Trust us to care as much about your precious grant dollars as you do.
Trust us to do what is best for you.
The Institute for Digital Research and Education, which created the Hoffman2 in 2008, knew that researchers were accustomed to stand-alone systems and might resist joining the shared cluster. But IDRE also knew that this machine was necessary to meet the ever-growing demand for computational resources. IDRE was confident that once researchers saw what it could do for them, they would come on board.

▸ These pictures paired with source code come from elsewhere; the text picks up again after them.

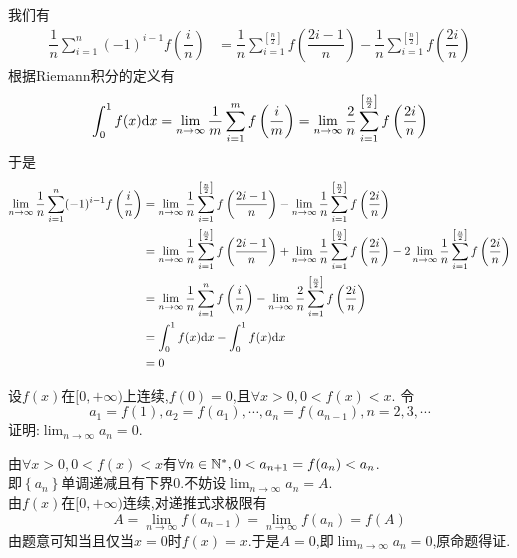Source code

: \documentclass{ctexart}
\begin{document}
\begin{solution}[Solution.]
    我们有
    $$\begin{aligned}
        \dfrac{1}{n}\sum_{i=1}^{n}(-1)^{i-1}f\left(\dfrac{i}{n}\right)
        &= \dfrac{1}{n}\sum_{i=1}^{\left[\frac{n}{2}\right]}f\left(\dfrac{2i-1}{n}\right)-\dfrac{1}{n}\sum_{i=1}^{\left[\frac{n}{2}\right]}f\left(\dfrac{2i}{n}\right)
    \end{aligned}$$
    根据Riemann积分的定义有
    $$\int_0^1f(x)\mathrm{d} x=\lim_{n\to\infty}\dfrac{1}{m}\sum_{i=1}^{m}f\left(\dfrac{i}{m}\right)=\lim_{n\to\infty}{\dfrac{2}{n}\sum_{i=1}^{\left[\frac{n}{2}\right]}f\left(\dfrac{2i}{n}\right)}$$
    于是
    $$\begin{aligned}
        \lim_{n\to\infty}\dfrac{1}{n}\sum_{i=1}^{n}(-1)^{i-1}f\left(\dfrac{i}{n}\right)
        &= \lim_{n\to\infty}\dfrac{1}{n}\sum_{i=1}^{\left[\frac{n}{2}\right]}f\left(\dfrac{2i-1}{n}\right)-\lim_{n\to\infty}\dfrac{1}{n}\sum_{i=1}^{\left[\frac{n}{2}\right]}f\left(\dfrac{2i}{n}\right) \\
        &= \lim_{n\to\infty}\dfrac{1}{n}\sum_{i=1}^{\left[\frac{n}{2}\right]}f\left(\dfrac{2i-1}{n}\right)+\lim_{n\to\infty}\dfrac{1}{n}\sum_{i=1}^{\left[\frac{n}{2}\right]}f\left(\dfrac{2i}{n}\right)-2\lim_{n\to\infty}\dfrac{1}{n}\sum_{i=1}^{\left[\frac{n}{2}\right]}f\left(\dfrac{2i}{n}\right) \\
        &= \lim_{n\to\infty}\dfrac{1}{n}\sum_{i=1}^{n}f\left(\dfrac{i}{n}\right)-\lim_{n\to\infty}\dfrac{2}{n}\sum_{i=1}^{\left[\frac{n}{2}\right]}f\left(\dfrac{2i}{n}\right) \\
        &= \int_0^1f(x)\mathrm{d} x-\int_0^1f(x)\mathrm{d} x \\
        &= 0
    \end{aligned}$$
\end{solution}
\begin{problem}[7.(10\songti{分})]
    设$f(x)$在$[0,+\infty)$上连续,$f(0)=0$,且$\forall x>0,0<f(x)<x$.
    令$$a_1=f(1),a_2=f(a_1),\cdots,a_n=f(a_{n-1}),n=2,3,\cdots$$
    证明:$\displaystyle\lim_{n\to\infty}a_n=0$.
\end{problem}
\begin{solution}[Proof.]
    由$\forall x>0,0<f(x)<x$有$\forall n\in\mathbb{N}^*,0<a_{n+1}=f(a_n)<a_n$.\\
    即$\left\{a_n\right\}$单调递减且有下界$0$.不妨设$\displaystyle\lim_{n\to\infty}{a_n}=A$.\\
    由$f(x)$在$[0,+\infty)$连续,对递推式求极限有$$A=\lim_{n\to\infty}f\left(a_{n-1}\right)=\lim_{n\to\infty}f\left(a_n\right)=f(A)$$
    由题意可知当且仅当$x=0$时$f(x)=x$.于是$A=0$,即$\displaystyle\lim_{n\to\infty}a_n=0$,原命题得证.
\end{solution}
\end{document}
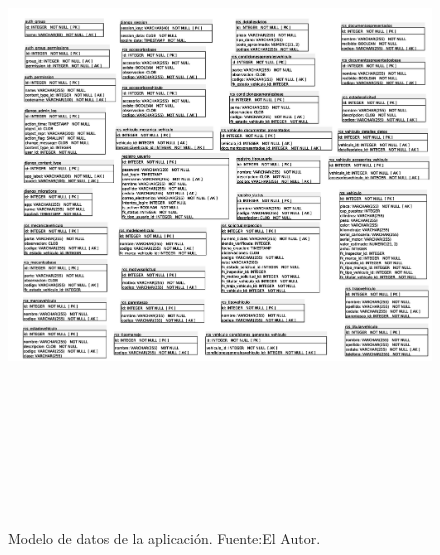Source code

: \begin{figure}[H]
\begin{center}
	\includegraphics[width=\textwidth, height=18cm]{img/modelado/modelo_4.jpg}
\end{center}
\caption{Modelo de datos de la aplicación. Fuente:El Autor.}
\label{fig:modelo_datos_de_la_aplicacion}
\end{figure}

\newpage


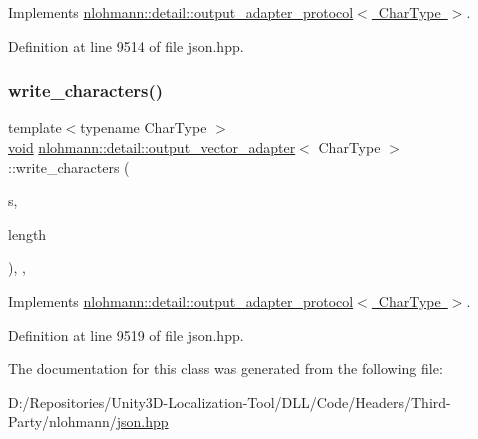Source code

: Implements \mbox{\hyperlink{structnlohmann_1_1detail_1_1output__adapter__protocol_a3381896fe1be557f591de2e917cdc7d5}{nlohmann\+::detail\+::output\+\_\+adapter\+\_\+protocol$<$ Char\+Type $>$}}.



Definition at line 9514 of file json.\+hpp.

\mbox{\label{classnlohmann_1_1detail_1_1output__vector__adapter_ad6f6c461dec7bedd5359454dc22fc9aa}} 
\subsubsection{\texorpdfstring{write\_characters()}{write\_characters()}}
{\footnotesize\ttfamily template$<$typename Char\+Type $>$ \\
\mbox{\hyperlink{namespacenlohmann_1_1detail_a59fca69799f6b9e366710cb9043aa77d}{void}} \mbox{\hyperlink{classnlohmann_1_1detail_1_1output__vector__adapter}{nlohmann\+::detail\+::output\+\_\+vector\+\_\+adapter}}$<$ Char\+Type $>$\+::write\+\_\+characters (\begin{DoxyParamCaption}\item[{const Char\+Type $\ast$}]{s,  }\item[{std\+::size\+\_\+t}]{length }\end{DoxyParamCaption})\hspace{0.3cm}{\ttfamily [inline]}, {\ttfamily [override]}, {\ttfamily [virtual]}}



Implements \mbox{\hyperlink{structnlohmann_1_1detail_1_1output__adapter__protocol_a2f410a164e0eda17cf6561114b0eee4a}{nlohmann\+::detail\+::output\+\_\+adapter\+\_\+protocol$<$ Char\+Type $>$}}.



Definition at line 9519 of file json.\+hpp.



The documentation for this class was generated from the following file\+:\begin{DoxyCompactItemize}
\item 
D\+:/\+Repositories/\+Unity3\+D-\/\+Localization-\/\+Tool/\+D\+L\+L/\+Code/\+Headers/\+Third-\/\+Party/nlohmann/\mbox{\hyperlink{json_8hpp}{json.\+hpp}}\end{DoxyCompactItemize}
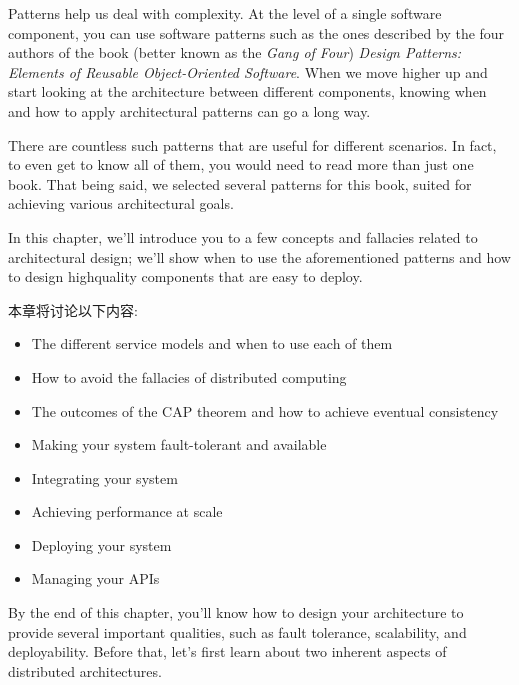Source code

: 
Patterns help us deal with complexity. At the level of a single software component, you can use software patterns such as the ones described by the four authors of the book (better known as the \textit{Gang of Four}) \textit{Design Patterns: Elements of Reusable Object-Oriented Software}. When we move higher up and start looking at the architecture between different components, knowing when and how to apply architectural patterns can go a long way.

There are countless such patterns that are useful for different scenarios. In fact, to even get to know all of them, you would need to read more than just one book. That being said, we selected several patterns for this book, suited for achieving various architectural goals.

In this chapter, we'll introduce you to a few concepts and fallacies related to architectural design; we'll show when to use the aforementioned patterns and how to design highquality components that are easy to deploy.

本章将讨论以下内容:

\begin{itemize}
\item The different service models and when to use each of them
\item How to avoid the fallacies of distributed computing
\item The outcomes of the CAP theorem and how to achieve eventual consistency
\item Making your system fault-tolerant and available
\item Integrating your system
\item Achieving performance at scale
\item Deploying your system
\item Managing your APIs
\end{itemize}

By the end of this chapter, you'll know how to design your architecture to provide several important qualities, such as fault tolerance, scalability, and deployability. Before that, let's first learn about two inherent aspects of distributed architectures.



























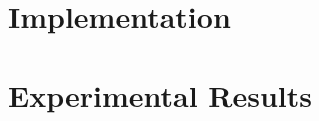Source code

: \documentclass[12pt,twoside]{report}
\begin{document}
\chapter{Implementation}



\chapter{Experimental Results}




{}
%
\newpage
{} 


\end{document}
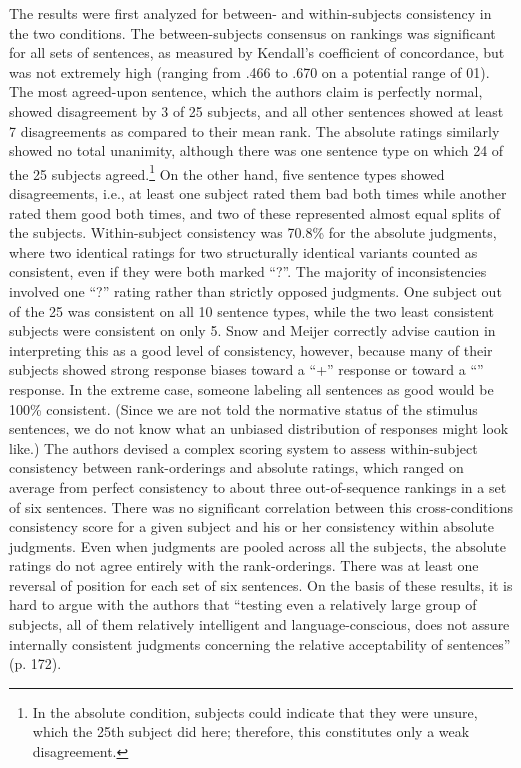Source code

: The results were first analyzed for between- and within-subjects consistency in the two conditions. The between-subjects consensus on rankings was significant for all sets of sentences, as measured by Kendall's coefficient of concordance, but was not extremely high (ranging from .466 to .670 on a potential range of 0\textendash{}1). The most agreed-upon sentence, which the authors claim is perfectly normal, showed disagreement by 3 of 25 subjects, and all other sentences showed at least 7 disagreements as compared to their mean rank. The absolute ratings similarly showed no total unanimity, although there was one sentence type on which 24 of the 25 subjects agreed.\footnote{ In the absolute condition, subjects could indicate that they were unsure, which the 25th subject did here; therefore, this constitutes only a weak disagreement.}
 On the other hand, five sentence types showed disagreements, i.e., at least one subject rated them bad both times while another rated them good both times, and two of these represented almost equal splits of the subjects. Within-subject consistency was 70.8\% for the absolute judgments, where two identical ratings for two structurally identical variants counted as consistent, even if they were both marked ``?''. The majority of inconsistencies involved one ``?'' rating rather than strictly opposed judgments. One subject out of the 25 was consistent on all 10 sentence types, while the two least consistent subjects were consistent on only 5. Snow and Meijer correctly advise caution in interpreting this as a good level of consistency, however, because many of their
subjects showed strong response biases toward a ``+'' response or toward a ``\textminus''
response. In the extreme case, someone labeling all sentences as good would be 100\% consistent. (Since we are not told the normative status of the stimulus sentences, we do not know what an unbiased distribution of responses might look like.) The authors devised a complex scoring system to assess within-subject consistency between rank-orderings and absolute ratings, which ranged on average from perfect consistency to about three out-of-sequence rankings in a set of six sentences. There was no significant correlation between this cross-conditions consistency score for a given subject and his or her consistency within absolute judgments. Even when judgments are pooled across all the subjects, the absolute ratings do not agree entirely with the rank-orderings. There was at least one reversal
of position for each set of six sentences. On the basis of these results, it is hard to
argue with the authors that ``testing even a relatively large group of subjects, all of
them relatively intelligent and language-conscious, does not assure internally consistent judgments concerning the relative acceptability of sentences'' (p. 172).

Today, IDRE proudly points to the Hoffman2 as its greatest achievement to date. The largest and most powerful cluster in the UC system, it’s an 850- node, 8200 -CPU, 298 -GPU, 32 – terabytes of memory, 300 -teraflop computational wonder. It also exemplifies IDRE’s primary mission: to provide an integrated focus and critical infrastructure for faculty, so that those doing interdisciplinary research don’t need an interdependent expertise in cyberinfrastructure.
Under the Hoffman2 sharing system, individual research groups purchase cores which are added to base cores purchased by IDRE. Researchers who use the Hoffman2 are guaranteed the use of the number of cores they contribute, and also have the option to use surplus cores. When the Hoffman2 began operating, this purchasing and usage structure was unique in the United States. Since then it has been copied many times across the country.
Among the benefits the Hoffman2 provides users are reduced costs and a simplified process, because running a single system provides administrative advantages. IDRE loads the operating systems and special libraries, and also gets hardware quotes for its users, saving them both time and money.
“One constant with researchers is that they are extremely careful about how they spend their funds,” said Bill Labate, Director of IDRE’s Research Technology Group. “We can provide access to more resources than individuals can afford on their own, and we can get them better hardware prices than they could on their own.”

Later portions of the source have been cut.